The data is already loaded and processed. Please do the following:
Print and read through the description of the dataset using the
.DESCR
attributeInspect the DataFrame and check if it contains the correct variables
Plot the correlation matrix of the blood serum measures (e.g. with
sns.heatmap()
orplt.imshow()
).
import pandas as pd
import seaborn as sns
import matplotlib.pyplot as plt
from sklearn import datasets
# Load the six blood serum measures (s1-s6) of the diabetes dataset
diabetes_data = datasets.load_diabetes(as_frame=True)

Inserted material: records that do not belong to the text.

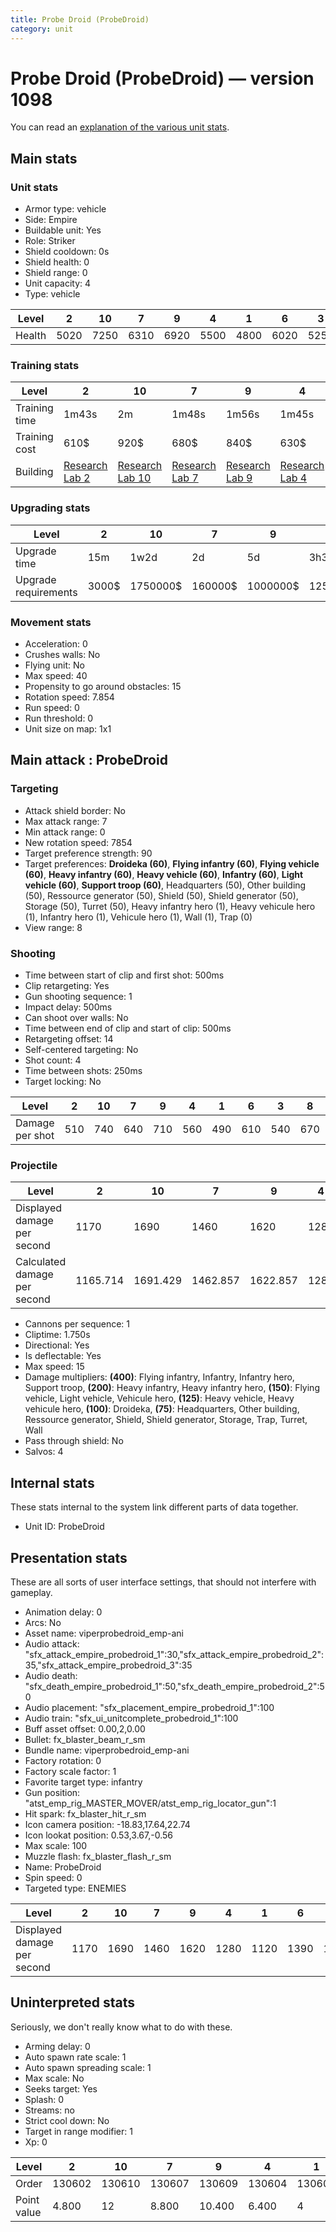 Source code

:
 ```yaml
---
title: Probe Droid (ProbeDroid)
category: unit
---
```


# Probe Droid (ProbeDroid) — version 1098

You can read an [explanation  of the various unit stats](unitexplained.md).

## Main stats

### Unit stats

  * Armor type: vehicle
  * Side: Empire
  * Buildable unit: Yes
  * Role: Striker
  * Shield cooldown: 0s
  * Shield health: 0
  * Shield range: 0
  * Unit capacity: 4
  * Type: vehicle

|Level |2   |10  |7   |9   |4   |1   |6   |3   |8   |5   |
|------|----|----|----|----|----|----|----|----|----|----|
|Health|5020|7250|6310|6920|5500|4800|6020|5250|6610|5750|


### Training stats

|Level        |2                                      |10                                      |7                                      |9                                      |4                                      |1                              |6                                      |3                                      |8                                      |5                                      |
|-------------|---------------------------------------|----------------------------------------|---------------------------------------|---------------------------------------|---------------------------------------|-------------------------------|---------------------------------------|---------------------------------------|---------------------------------------|---------------------------------------|
|Training time|1m43s                                  |2m                                      |1m48s                                  |1m56s                                  |1m45s                                  |1m42s                          |1m47s                                  |1m44s                                  |1m52s                                  |1m46s                                  |
|Training cost|610$                                   |920$                                    |680$                                   |840$                                   |630$                                   |600$                           |660$                                   |620$                                   |800$                                   |640$                                   |
|Building     |[Research Lab 2](empireOffenseLab.html)|[Research Lab 10](empireOffenseLab.html)|[Research Lab 7](empireOffenseLab.html)|[Research Lab 9](empireOffenseLab.html)|[Research Lab 4](empireOffenseLab.html)|[Factory 6](empireFactory.html)|[Research Lab 6](empireOffenseLab.html)|[Research Lab 3](empireOffenseLab.html)|[Research Lab 8](empireOffenseLab.html)|[Research Lab 5](empireOffenseLab.html)|


### Upgrading stats

|Level               |2    |10      |7      |9       |4     |1    |6      |3    |8      |5     |
|--------------------|-----|--------|-------|--------|------|-----|-------|-----|-------|------|
|Upgrade time        |15m  |1w2d    |2d     |5d      |3h30m |0s   |1d     |1h   |3d12h  |8h    |
|Upgrade requirements|3000$|1750000$|160000$|1000000$|12500$|3000$|100000$|6000$|320000$|25000$|


### Movement stats

  * Acceleration: 0
  * Crushes walls: No
  * Flying unit: No
  * Max speed: 40
  * Propensity to go around obstacles: 15
  * Rotation speed: 7.854
  * Run speed: 0
  * Run threshold: 0
  * Unit size on map: 1x1

## Main attack : ProbeDroid

### Targeting

  * Attack shield border: No
  * Max attack range: 7
  * Min attack range: 0
  * New rotation speed: 7854
  * Target preference strength: 90
  * Target preferences: **Droideka (60)**, **Flying infantry (60)**, **Flying vehicle (60)**, **Heavy infantry (60)**, **Heavy vehicle (60)**, **Infantry (60)**, **Light vehicle (60)**, **Support troop (60)**, Headquarters (50), Other building (50), Ressource generator (50), Shield (50), Shield generator (50), Storage (50), Turret (50), Heavy infantry hero (1), Heavy vehicule hero (1), Infantry hero (1), Vehicule hero (1), Wall (1), Trap (0)
  * View range: 8

### Shooting

  * Time between start of clip and first shot: 500ms
  * Clip retargeting: Yes
  * Gun shooting sequence: 1
  * Impact delay: 500ms
  * Can shoot over walls: No
  * Time between end of clip and start of clip: 500ms
  * Retargeting offset: 14
  * Self-centered targeting: No
  * Shot count: 4
  * Time between shots: 250ms
  * Target locking: No

|Level          |2  |10 |7  |9  |4  |1  |6  |3  |8  |5  |
|---------------|---|---|---|---|---|---|---|---|---|---|
|Damage per shot|510|740|640|710|560|490|610|540|670|590|


### Projectile

|Level                       |2       |10      |7       |9       |4   |1   |6       |3       |8       |5       |
|----------------------------|--------|--------|--------|--------|----|----|--------|--------|--------|--------|
|Displayed damage per second |1170    |1690    |1460    |1620    |1280|1120|1390    |1230    |1530    |1350    |
|Calculated damage per second|1165.714|1691.429|1462.857|1622.857|1280|1120|1394.286|1234.286|1531.429|1348.571|


  * Cannons per sequence: 1
  * Cliptime: 1.750s
  * Directional: Yes
  * Is deflectable: Yes
  * Max speed: 15
  * Damage multipliers: **(400)**: Flying infantry, Infantry, Infantry hero, Support troop, **(200)**: Heavy infantry, Heavy infantry hero, **(150)**: Flying vehicle, Light vehicle, Vehicule hero, **(125)**: Heavy vehicle, Heavy vehicule hero, **(100)**: Droideka, **(75)**: Headquarters, Other building, Ressource generator, Shield, Shield generator, Storage, Trap, Turret, Wall
  * Pass through shield: No
  * Salvos: 4

## Internal stats

These stats internal to the system link different parts of data together.

  * Unit ID: ProbeDroid

## Presentation stats

These are all sorts of user interface settings, that should not interfere with gameplay.

  * Animation delay: 0
  * Arcs: No
  * Asset name: viperprobedroid_emp-ani
  * Audio attack: "sfx_attack_empire_probedroid_1":30,"sfx_attack_empire_probedroid_2":35,"sfx_attack_empire_probedroid_3":35
  * Audio death: "sfx_death_empire_probedroid_1":50,"sfx_death_empire_probedroid_2":50
  * Audio placement: "sfx_placement_empire_probedroid_1":100
  * Audio train: "sfx_ui_unitcomplete_probedroid_1":100
  * Buff asset offset: 0.00,2,0.00
  * Bullet: fx_blaster_beam_r_sm
  * Bundle name: viperprobedroid_emp-ani
  * Factory rotation: 0
  * Factory scale factor: 1
  * Favorite target type: infantry
  * Gun position: "atst_emp_rig_MASTER_MOVER/atst_emp_rig_locator_gun":1
  * Hit spark: fx_blaster_hit_r_sm
  * Icon camera position: -18.83,17.64,22.74
  * Icon lookat position: 0.53,3.67,-0.56
  * Max scale: 100
  * Muzzle flash: fx_blaster_flash_r_sm
  * Name: ProbeDroid
  * Spin speed: 0
  * Targeted type: ENEMIES

|Level                      |2   |10  |7   |9   |4   |1   |6   |3   |8   |5   |
|---------------------------|----|----|----|----|----|----|----|----|----|----|
|Displayed damage per second|1170|1690|1460|1620|1280|1120|1390|1230|1530|1350|


## Uninterpreted stats

Seriously, we don't really know what to do with these.

  * Arming delay: 0
  * Auto spawn rate scale: 1
  * Auto spawn spreading scale: 1
  * Max scale: No
  * Seeks target: Yes
  * Splash: 0
  * Streams: no
  * Strict cool down: No
  * Target in range modifier: 1
  * Xp: 0

|Level      |2     |10    |7     |9     |4     |1     |6     |3     |8     |5     |
|-----------|------|------|------|------|------|------|------|------|------|------|
|Order      |130602|130610|130607|130609|130604|130601|130606|130603|130608|130605|
|Point value|4.800 |12    |8.800 |10.400|6.400 |4     |8     |5.600 |9.600 |7.200 |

df = diabetes_data.data[['s1', 's2', 's3', 's4', 's5', 's6']]
print(diabetes_data.DESCR)
print(df.head())
sns.heatmap(df.corr(), cmap='coolwarm', annot=True);
.. _diabetes_dataset:
Diabetes dataset
----------------
Ten baseline variables, age, sex, body mass index, average blood
pressure, and six blood serum measurements were obtained for each of n =
442 diabetes patients, as well as the response of interest, a
quantitative measure of disease progression one year after baseline.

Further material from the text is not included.